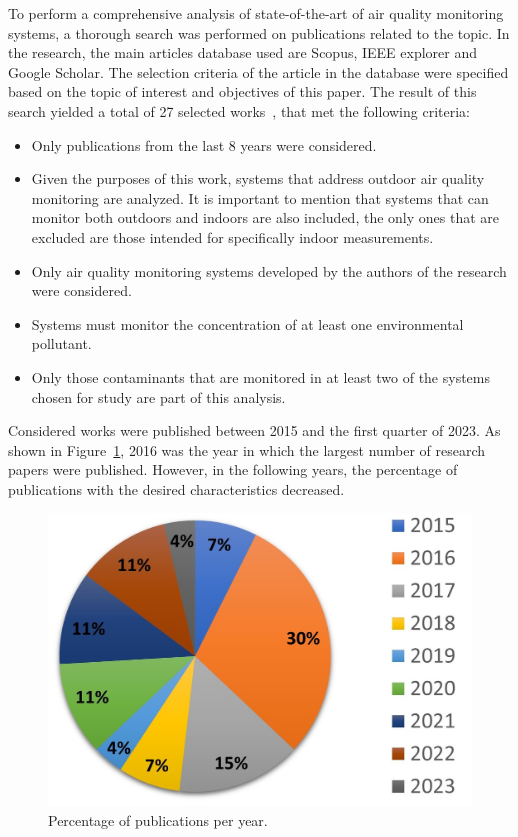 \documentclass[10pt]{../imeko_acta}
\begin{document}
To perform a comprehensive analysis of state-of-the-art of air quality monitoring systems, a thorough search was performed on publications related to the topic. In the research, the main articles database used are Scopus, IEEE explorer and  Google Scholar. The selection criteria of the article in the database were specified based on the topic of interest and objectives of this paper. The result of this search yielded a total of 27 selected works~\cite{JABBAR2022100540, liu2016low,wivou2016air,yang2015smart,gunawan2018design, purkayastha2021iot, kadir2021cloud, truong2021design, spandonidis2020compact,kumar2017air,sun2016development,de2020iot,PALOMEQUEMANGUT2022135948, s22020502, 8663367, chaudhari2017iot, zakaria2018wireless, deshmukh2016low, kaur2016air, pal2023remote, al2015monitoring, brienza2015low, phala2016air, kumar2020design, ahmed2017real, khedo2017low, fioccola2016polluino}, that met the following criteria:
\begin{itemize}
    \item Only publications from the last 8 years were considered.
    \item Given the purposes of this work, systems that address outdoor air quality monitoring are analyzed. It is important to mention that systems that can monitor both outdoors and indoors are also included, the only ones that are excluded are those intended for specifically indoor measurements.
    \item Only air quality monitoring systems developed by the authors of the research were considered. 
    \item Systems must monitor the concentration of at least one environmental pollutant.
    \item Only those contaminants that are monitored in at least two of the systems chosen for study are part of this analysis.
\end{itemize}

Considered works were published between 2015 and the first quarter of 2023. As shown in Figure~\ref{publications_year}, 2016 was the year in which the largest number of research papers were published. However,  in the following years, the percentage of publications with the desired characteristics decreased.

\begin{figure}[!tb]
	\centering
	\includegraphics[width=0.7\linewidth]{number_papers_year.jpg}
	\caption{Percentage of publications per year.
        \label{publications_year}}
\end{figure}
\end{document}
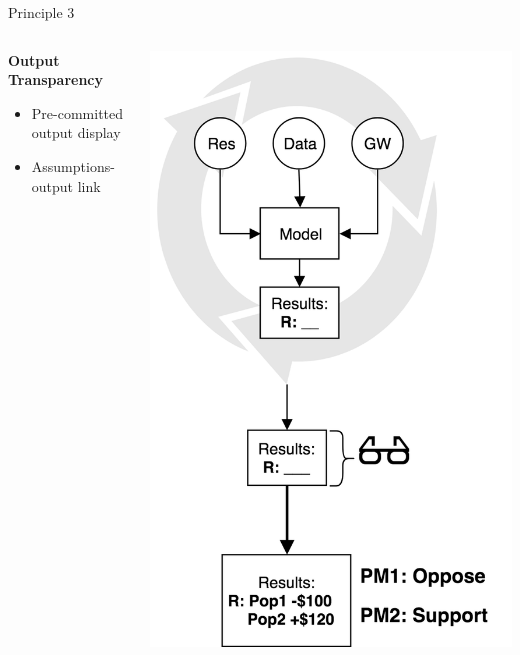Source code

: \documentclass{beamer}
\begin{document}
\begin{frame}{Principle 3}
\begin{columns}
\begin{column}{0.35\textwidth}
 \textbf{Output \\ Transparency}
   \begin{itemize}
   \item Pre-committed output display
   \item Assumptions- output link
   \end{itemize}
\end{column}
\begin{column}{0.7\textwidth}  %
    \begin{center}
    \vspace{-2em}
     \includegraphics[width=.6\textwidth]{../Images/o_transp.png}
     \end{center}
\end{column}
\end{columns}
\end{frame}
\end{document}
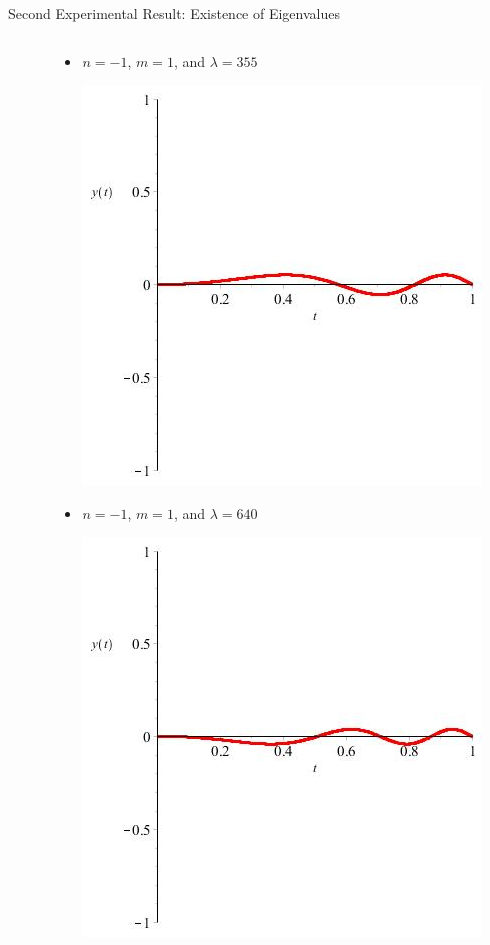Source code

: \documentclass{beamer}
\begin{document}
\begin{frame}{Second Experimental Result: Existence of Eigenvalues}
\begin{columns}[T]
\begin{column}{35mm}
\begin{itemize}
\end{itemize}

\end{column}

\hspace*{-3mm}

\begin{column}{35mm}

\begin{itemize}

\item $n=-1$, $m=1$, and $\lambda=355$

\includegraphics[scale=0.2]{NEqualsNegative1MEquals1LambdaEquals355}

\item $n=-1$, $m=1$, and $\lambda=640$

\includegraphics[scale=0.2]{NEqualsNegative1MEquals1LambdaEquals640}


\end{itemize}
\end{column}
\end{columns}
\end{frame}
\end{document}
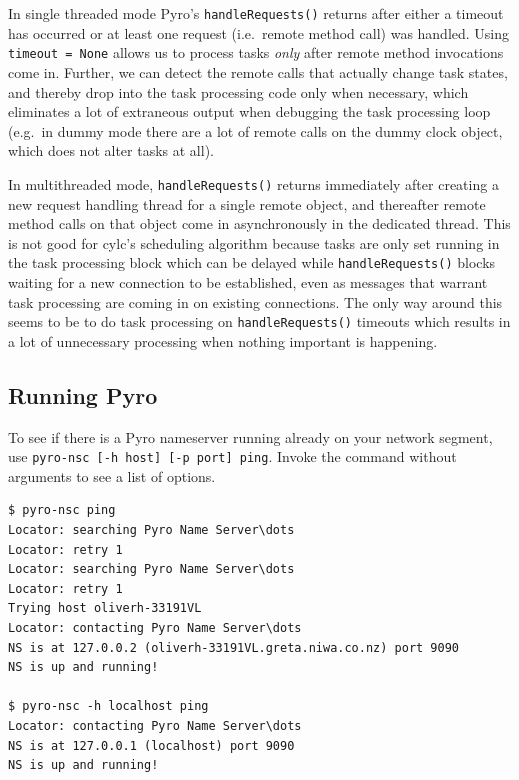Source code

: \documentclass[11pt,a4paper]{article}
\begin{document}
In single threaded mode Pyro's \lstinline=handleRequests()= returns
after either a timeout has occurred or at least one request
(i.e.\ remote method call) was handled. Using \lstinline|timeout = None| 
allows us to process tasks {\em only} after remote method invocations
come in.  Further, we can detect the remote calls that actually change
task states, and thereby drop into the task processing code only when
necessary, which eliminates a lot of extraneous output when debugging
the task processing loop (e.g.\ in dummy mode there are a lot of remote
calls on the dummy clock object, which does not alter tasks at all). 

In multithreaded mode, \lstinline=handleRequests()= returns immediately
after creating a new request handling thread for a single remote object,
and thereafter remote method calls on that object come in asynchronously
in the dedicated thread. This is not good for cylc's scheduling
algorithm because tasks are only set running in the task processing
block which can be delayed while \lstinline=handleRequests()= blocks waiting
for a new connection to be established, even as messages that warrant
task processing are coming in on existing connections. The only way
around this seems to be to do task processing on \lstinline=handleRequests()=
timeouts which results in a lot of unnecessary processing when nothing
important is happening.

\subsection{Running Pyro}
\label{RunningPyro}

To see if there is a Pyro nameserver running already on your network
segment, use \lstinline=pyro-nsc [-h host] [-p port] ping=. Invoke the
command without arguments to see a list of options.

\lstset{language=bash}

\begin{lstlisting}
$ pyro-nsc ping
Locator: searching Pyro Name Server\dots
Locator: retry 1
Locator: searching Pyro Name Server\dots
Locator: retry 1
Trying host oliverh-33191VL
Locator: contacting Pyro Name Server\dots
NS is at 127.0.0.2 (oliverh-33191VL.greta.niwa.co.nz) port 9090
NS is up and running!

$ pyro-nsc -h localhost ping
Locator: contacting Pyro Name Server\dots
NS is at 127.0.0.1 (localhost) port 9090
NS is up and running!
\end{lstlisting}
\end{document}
══════════
Using the data above, show each line where "come" occurs.

come in.  Further, we can detect the remote calls that actually change
and thereafter remote method calls on that object come in asynchronously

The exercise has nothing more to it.